BEGIN

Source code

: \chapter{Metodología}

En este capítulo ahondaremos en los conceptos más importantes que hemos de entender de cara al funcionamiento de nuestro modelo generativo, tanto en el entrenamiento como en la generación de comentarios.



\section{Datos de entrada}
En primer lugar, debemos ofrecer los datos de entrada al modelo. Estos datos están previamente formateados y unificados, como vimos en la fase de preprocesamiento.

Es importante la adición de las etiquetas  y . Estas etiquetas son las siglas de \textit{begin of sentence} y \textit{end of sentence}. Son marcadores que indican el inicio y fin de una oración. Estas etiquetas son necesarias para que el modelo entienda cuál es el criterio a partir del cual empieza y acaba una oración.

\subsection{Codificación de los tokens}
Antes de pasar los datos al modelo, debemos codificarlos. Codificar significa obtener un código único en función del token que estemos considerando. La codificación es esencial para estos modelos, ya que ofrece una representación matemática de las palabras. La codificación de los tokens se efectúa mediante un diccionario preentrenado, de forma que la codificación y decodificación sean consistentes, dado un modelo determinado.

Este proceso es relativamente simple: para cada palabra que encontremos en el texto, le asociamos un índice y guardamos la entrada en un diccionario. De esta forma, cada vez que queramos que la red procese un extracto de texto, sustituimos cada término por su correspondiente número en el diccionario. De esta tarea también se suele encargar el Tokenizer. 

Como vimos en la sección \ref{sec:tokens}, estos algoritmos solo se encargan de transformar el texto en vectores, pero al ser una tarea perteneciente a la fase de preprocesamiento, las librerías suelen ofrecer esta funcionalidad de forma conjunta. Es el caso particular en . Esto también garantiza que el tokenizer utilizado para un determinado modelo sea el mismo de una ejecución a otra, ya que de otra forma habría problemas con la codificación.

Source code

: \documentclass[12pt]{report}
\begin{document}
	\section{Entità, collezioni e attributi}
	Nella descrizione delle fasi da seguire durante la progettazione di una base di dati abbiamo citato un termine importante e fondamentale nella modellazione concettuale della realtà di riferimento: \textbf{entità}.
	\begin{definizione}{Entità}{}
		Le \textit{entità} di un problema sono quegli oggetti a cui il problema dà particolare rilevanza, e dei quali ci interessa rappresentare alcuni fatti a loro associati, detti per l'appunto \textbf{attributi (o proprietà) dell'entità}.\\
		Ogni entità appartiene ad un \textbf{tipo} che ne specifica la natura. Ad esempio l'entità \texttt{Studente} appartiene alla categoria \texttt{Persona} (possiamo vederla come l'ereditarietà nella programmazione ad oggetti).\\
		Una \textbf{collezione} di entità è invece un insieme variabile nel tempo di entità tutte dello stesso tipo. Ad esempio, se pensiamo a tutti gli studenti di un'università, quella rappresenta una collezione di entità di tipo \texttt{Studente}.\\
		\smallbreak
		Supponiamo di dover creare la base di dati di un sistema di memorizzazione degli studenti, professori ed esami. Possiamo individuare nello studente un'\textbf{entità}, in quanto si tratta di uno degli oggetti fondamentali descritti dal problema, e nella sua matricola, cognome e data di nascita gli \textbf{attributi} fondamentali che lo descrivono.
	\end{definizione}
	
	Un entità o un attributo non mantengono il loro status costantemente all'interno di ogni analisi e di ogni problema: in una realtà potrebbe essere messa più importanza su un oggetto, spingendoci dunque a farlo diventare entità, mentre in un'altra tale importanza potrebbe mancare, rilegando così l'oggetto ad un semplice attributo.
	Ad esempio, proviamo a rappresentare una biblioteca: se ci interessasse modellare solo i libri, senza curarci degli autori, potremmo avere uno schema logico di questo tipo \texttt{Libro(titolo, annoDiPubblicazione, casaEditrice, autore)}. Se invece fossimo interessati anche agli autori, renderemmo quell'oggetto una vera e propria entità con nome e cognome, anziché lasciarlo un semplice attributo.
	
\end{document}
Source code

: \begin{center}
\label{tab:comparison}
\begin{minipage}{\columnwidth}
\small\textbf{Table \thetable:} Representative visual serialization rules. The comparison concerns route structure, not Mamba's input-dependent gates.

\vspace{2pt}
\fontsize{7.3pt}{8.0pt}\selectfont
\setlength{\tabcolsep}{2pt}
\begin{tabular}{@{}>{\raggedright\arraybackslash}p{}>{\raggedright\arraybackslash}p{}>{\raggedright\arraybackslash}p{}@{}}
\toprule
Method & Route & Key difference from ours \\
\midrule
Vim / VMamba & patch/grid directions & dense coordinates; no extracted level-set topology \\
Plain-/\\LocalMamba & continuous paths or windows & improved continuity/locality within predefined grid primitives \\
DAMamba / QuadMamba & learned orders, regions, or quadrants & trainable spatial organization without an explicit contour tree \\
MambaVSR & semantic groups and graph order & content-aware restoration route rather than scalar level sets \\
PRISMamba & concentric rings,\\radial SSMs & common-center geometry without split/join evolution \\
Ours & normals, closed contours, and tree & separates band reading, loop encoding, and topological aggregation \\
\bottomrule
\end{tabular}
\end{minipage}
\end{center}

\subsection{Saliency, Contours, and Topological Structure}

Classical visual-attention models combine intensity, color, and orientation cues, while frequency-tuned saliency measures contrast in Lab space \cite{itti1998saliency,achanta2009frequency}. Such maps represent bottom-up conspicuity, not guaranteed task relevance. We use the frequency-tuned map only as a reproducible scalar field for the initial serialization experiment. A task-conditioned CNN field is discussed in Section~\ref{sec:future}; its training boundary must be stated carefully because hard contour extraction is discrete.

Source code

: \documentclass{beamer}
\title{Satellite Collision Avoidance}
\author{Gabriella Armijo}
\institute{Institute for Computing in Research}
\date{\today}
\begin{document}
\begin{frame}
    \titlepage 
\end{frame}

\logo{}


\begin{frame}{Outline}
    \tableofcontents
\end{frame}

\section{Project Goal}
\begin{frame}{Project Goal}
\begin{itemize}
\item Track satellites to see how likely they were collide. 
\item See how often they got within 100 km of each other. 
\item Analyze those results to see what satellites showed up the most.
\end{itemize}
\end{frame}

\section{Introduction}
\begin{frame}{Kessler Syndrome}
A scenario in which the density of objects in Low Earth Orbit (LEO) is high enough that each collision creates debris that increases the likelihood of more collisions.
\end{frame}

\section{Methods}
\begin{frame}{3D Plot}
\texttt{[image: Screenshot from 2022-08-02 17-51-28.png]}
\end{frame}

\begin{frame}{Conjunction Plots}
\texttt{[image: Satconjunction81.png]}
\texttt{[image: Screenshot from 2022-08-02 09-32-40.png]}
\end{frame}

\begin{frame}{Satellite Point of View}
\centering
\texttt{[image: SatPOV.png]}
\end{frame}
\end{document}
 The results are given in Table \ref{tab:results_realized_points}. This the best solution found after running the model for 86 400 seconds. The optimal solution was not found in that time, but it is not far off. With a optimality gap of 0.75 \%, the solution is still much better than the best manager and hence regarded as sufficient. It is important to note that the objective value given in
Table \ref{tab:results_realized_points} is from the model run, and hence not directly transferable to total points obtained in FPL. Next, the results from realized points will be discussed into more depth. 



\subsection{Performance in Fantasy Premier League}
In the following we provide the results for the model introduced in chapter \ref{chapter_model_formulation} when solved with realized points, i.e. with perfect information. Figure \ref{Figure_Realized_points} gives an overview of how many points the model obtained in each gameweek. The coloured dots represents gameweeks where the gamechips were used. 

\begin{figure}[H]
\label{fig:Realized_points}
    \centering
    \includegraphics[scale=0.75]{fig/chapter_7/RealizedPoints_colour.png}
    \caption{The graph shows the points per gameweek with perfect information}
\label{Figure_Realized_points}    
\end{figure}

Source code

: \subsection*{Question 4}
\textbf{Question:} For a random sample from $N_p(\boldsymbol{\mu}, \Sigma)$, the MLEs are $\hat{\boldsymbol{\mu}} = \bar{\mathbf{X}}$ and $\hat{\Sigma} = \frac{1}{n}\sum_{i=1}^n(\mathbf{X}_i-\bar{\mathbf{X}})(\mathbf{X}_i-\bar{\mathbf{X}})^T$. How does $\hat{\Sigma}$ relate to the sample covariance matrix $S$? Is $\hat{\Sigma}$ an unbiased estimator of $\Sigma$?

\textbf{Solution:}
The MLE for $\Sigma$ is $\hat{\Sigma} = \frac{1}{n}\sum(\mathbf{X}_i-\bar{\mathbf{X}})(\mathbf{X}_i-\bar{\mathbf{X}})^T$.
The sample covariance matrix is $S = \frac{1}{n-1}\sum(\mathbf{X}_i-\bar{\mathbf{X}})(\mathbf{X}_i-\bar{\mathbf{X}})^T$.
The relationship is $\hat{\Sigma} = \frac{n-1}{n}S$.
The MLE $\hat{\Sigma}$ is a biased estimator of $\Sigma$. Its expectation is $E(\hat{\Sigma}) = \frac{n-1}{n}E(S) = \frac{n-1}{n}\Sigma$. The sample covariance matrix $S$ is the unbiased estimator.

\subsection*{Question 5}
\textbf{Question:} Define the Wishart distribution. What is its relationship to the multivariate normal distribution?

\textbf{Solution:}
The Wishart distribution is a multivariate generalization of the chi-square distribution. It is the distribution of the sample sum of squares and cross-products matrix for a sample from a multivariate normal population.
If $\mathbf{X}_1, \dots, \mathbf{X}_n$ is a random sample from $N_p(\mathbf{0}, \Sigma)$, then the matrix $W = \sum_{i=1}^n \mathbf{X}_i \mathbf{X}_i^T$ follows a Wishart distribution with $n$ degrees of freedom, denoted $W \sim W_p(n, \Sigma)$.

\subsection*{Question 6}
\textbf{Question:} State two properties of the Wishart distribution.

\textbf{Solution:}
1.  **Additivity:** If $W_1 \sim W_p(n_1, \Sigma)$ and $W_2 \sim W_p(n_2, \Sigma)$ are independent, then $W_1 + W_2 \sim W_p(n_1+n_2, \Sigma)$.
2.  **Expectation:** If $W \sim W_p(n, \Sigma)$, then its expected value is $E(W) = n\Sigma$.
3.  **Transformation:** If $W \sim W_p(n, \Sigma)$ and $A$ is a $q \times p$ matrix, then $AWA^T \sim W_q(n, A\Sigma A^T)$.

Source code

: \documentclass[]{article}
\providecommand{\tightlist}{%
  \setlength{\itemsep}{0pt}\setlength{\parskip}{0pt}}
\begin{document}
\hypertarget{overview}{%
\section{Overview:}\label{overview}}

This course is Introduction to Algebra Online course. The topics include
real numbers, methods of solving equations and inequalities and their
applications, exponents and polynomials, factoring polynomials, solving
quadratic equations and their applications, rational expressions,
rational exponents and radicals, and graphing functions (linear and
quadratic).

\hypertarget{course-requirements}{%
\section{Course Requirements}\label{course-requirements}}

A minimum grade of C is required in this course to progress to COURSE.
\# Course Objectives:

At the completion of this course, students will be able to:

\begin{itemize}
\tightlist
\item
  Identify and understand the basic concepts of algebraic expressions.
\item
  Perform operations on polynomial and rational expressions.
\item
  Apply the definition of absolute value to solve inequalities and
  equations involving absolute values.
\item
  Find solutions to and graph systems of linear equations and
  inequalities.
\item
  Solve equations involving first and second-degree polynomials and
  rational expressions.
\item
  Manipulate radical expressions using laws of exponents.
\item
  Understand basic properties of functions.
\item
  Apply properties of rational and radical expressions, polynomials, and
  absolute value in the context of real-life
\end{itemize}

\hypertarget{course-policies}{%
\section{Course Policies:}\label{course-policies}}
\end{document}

END

The task:
Give only the number of lines above holding "applications".

Solution:
2